When the limit is reached, Engramia surfaces the 402 to the caller and marks the credential invalid after the first failure. Subsequent calls fall back to demo mode.

3. Add the key in Engramia

In the dashboard:

  1. Settings → LLM Providers → Add provider.
  2. Provider: Anthropic.
  3. Paste the key (starts with sk-ant-).
  4. Default model: leave blank to use claude-sonnet-4-6, or set explicitly:
  5. claude-haiku-4-5 — cheap, fast, good for high-volume eval
  6. claude-sonnet-4-6 — default, good balance
  7. claude-opus-4-7 — premium, ~5× the cost of Sonnet
  8. Click Validate & save. Engramia pings https://api.anthropic.com/v1/models (5 s timeout).

REST equivalent:

curl -X POST https://api.engramia.dev/v1/credentials \
  -H "Authorization: Bearer engramia-prod-..." \
  -H "Content-Type: application/json" \
  -d '{
    "provider": "anthropic",
    "purpose": "llm",
    "api_key": "sk-ant-...",
    "default_model": "claude-sonnet-4-6"
  }'

Note purpose: "llm" (not "both") — Anthropic has no embeddings.

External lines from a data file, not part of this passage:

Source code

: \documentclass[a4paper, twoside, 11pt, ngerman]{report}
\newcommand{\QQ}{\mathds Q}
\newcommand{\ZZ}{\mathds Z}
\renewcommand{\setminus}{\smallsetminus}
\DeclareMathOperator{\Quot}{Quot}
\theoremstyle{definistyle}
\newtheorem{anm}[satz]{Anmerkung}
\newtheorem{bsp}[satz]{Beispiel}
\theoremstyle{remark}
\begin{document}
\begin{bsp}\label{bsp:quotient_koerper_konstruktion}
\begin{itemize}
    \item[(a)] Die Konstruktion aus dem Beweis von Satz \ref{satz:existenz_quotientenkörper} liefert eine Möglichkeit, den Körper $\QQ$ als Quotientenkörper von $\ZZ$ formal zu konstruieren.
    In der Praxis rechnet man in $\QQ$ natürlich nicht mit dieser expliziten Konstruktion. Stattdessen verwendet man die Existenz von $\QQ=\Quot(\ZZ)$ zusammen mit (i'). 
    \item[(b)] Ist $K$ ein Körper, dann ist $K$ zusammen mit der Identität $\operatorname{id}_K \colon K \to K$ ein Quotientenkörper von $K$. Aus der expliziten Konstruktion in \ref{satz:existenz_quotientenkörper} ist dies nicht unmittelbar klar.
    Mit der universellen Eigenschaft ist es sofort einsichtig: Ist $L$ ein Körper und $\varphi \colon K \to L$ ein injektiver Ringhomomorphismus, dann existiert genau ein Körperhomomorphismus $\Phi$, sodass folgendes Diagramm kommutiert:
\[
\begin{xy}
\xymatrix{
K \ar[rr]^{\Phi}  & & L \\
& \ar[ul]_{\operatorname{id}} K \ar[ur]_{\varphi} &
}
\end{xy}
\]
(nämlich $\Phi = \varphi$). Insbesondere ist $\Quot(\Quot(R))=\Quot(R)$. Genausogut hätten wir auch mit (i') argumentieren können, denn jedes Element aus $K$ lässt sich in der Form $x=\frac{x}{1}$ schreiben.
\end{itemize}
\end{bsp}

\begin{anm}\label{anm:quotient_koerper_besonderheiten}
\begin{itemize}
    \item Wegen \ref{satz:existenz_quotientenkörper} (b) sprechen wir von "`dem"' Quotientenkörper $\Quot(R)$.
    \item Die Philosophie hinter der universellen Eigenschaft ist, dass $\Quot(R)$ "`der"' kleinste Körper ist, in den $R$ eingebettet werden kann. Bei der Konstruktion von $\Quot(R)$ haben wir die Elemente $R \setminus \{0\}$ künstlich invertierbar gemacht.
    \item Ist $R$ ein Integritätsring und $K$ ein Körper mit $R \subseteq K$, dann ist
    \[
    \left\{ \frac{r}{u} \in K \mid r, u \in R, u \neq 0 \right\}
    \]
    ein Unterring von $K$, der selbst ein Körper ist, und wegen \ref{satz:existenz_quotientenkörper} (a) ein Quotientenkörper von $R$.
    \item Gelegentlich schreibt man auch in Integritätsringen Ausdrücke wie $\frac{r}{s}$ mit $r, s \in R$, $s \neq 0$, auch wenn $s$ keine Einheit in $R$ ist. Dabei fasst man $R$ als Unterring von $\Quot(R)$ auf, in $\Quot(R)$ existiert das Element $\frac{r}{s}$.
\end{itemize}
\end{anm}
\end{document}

4. Add an embeddings credential (production)

For real semantic search you need an embeddings provider. Two options:

OpenAI for embeddings (recommended — best price/quality):

curl -X POST https://api.engramia.dev/v1/credentials \
  -H "Authorization: Bearer engramia-prod-..." \
  -H "Content-Type: application/json" \
  -d '{
    "provider": "openai",
    "purpose": "embedding",
    "api_key": "sk-...",
    "default_embed_model": "text-embedding-3-small"
  }'

Gemini for embeddings:

curl -X POST https://api.engramia.dev/v1/credentials \
  -H "Authorization: Bearer engramia-prod-..." \
  -H "Content-Type: application/json" \
  -d '{
    "provider": "gemini",
    "purpose": "embedding",
    "api_key": "AIza...",
    "default_embed_model": "gemini-embedding-001"
  }'

Engramia's resolver will use the LLM credential for /v1/evaluate and the embedding credential for /v1/recall automatically.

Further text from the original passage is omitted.